How Can I Solve $2x^2+3xy+8y^2\equiv0\pmod{13}$

Question

This problem is on Pg 135 of Adams and Goldstein's "Introduction To Number Theory". They give the answer but they don't show how to solve it.

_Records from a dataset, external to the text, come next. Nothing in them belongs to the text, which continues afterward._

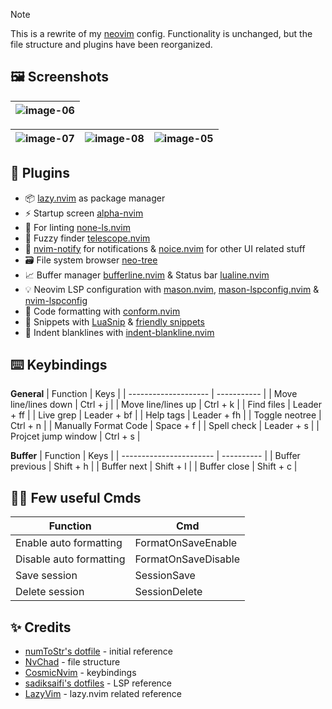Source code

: > [!NOTE]  
> This is a rewrite of my [neovim](https://github.com/ImRayy/dotfiles/tree/master/.config/nvim) config. Functionality is unchanged, but the file structure and plugins have been reorganized. 

## 🖼️ Screenshots

| ![image-06](https://ik.imagekit.io/rayshold/dotfiles/_config/nvim/neovim-06.webp?updatedAt=1704005666751) |
| ----- |

| ![image-07](https://ik.imagekit.io/rayshold/dotfiles/_config/nvim/neovim-07.webp?updatedAt=1704004269358) | ![image-08](https://ik.imagekit.io/rayshold/dotfiles/_config/nvim/neovim-08.webp?updatedAt=1704005633616) | ![image-05](https://ik.imagekit.io/rayshold/dotfiles/_config/nvim/neovim-05.webp?updatedAt=1704005650274) |
| ----- | ----- | ----- |

## 🧩 Plugins

- 📦️ [lazy.nvim](https://github.com/folke/lazy.nvim) as package manager
- ⚡️ Startup screen [alpha-nvim](https://github.com/goolord/alpha-nvim)
- 🚨 For linting [none-ls.nvim](https://github.com/nvimtools/none-ls.nvim)
- 🔭 Fuzzy finder [telescope.nvim](https://github.com/nvim-telescope/telescope.nvim)
- 🦄 [nvim-notify](https://github.com/rcarriga/nvim-notify) for notifications & [noice.nvim](https://github.com/folke/noice.nvim) for other UI related stuff
- 🗃️ File system browser [neo-tree](https://github.com/nvim-neo-tree/neo-tree.nvim)
- 📈 Buffer manager [bufferline.nvim](https://github.com/akinsho/bufferline.nvim) & Status bar [lualine.nvim](https://github.com/nvim-lualine/lualine.nvim)
- 💡 Neovim LSP configuration with [mason.nvim](https://github.com/williamboman/mason.nvim), [mason-lspconfig.nvim](https://github.com/williamboman/mason-lspconfig.nvim) & [nvim-lspconfig](https://github.com/neovim/nvim-lspconfig)
- 📄 Code formatting with [conform.nvim](https://github.com/stevearc/conform.nvim)
- 🦆 Snippets with [LuaSnip](https://github.com/L3MON4D3/LuaSnip) & [friendly snippets](https://github.com/rafamadriz/friendly-snippets)
- 📏 Indent blanklines with [indent-blankline.nvim](https://github.com/lukas-reineke/indent-blankline.nvim)

## ⌨️  Keybindings

**General**
| Function | Keys |
| -------------------- | ----------- |
| Move line/lines down | Ctrl + j    |
| Move line/lines up   | Ctrl + k    |
| Find files           | Leader + ff |
| Live grep            | Leader + bf |
| Help tags            | Leader + fh |
| Toggle neotree       | Ctrl + n    |
| Manually Format Code | Space + f   |
| Spell check          | Leader + s  |
| Projcet jump window  | Ctrl + s    |

**Buffer**
| Function                | Keys       |
| ----------------------- | ---------- |
| Buffer previous         | Shift + h  |
| Buffer next             | Shift + l  |
| Buffer close            | Shift + c  |

## 🧑‍💻 Few useful Cmds

| Function                | Cmd                 |
| ----------------------- | ------------------- |
| Enable auto formatting  | FormatOnSaveEnable  |
| Disable auto formatting | FormatOnSaveDisable |
| Save session            | SessionSave         |
| Delete session          | SessionDelete       |

## ✨ Credits

- [numToStr's dotfile](https://github.com/numToStr/dotfiles/tree/master/neovim/.config/nvim) - initial reference
- [NvChad](https://github.com/NvChad/NvChad) - file structure
- [CosmicNvim](https://github.com/CosmicNvim/CosmicNvim) - keybindings
- [sadiksaifi's dotfiles](https://github.com/sadiksaifi/nvim) - LSP reference
- [LazyVim](https://github.com/LazyVim/LazyVim) - lazy.nvim related reference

They also treat it as a Diophantine equation,so how can one get from a listing of congruence pairs i.e., $(x,y) =(0,0)$, etc., for all 169 possibilities to a set of parametric equations (which they do give)?

Answer 1

HINT:

If $13|x\iff13|y$

Else $(x,13)=1\iff(y,13)=1$

$$0\equiv2x^2+3xy+8y^2\equiv2(x^2+8xy+4y^2)\iff(x+4y)^2\equiv12y^2\equiv-y^2$$

$$\iff\left(\dfrac{x+4y}y\right)^2\equiv-1$$

Now $(\pm5)^2\equiv-1\pmod{13}\implies\dfrac{x+4y}y\equiv\pm5\pmod{13}$

$\implies x\equiv y$ or $-9y\equiv 4y\equiv x\pmod{13}$

Answer 2

By completing the square, just as you would over the real numbers. Computing modulo $13$, $$\begin{align} 2x^2+3xy+8y^2&\equiv 2(x^2+8xy+4y^2)\equiv2((x+4y)^2+y^2)\\ &\equiv2((x+4y)^2-25y^2)\equiv 2((x+4y)^2-(5y)^2)\\ &\equiv 2(x-y)(x+9y)\equiv2(x-y)(x-4y). \end{align} $$ So the solutions are the $(x,y)$ with $x\equiv y$ or $x\equiv 4y\pmod{13}$.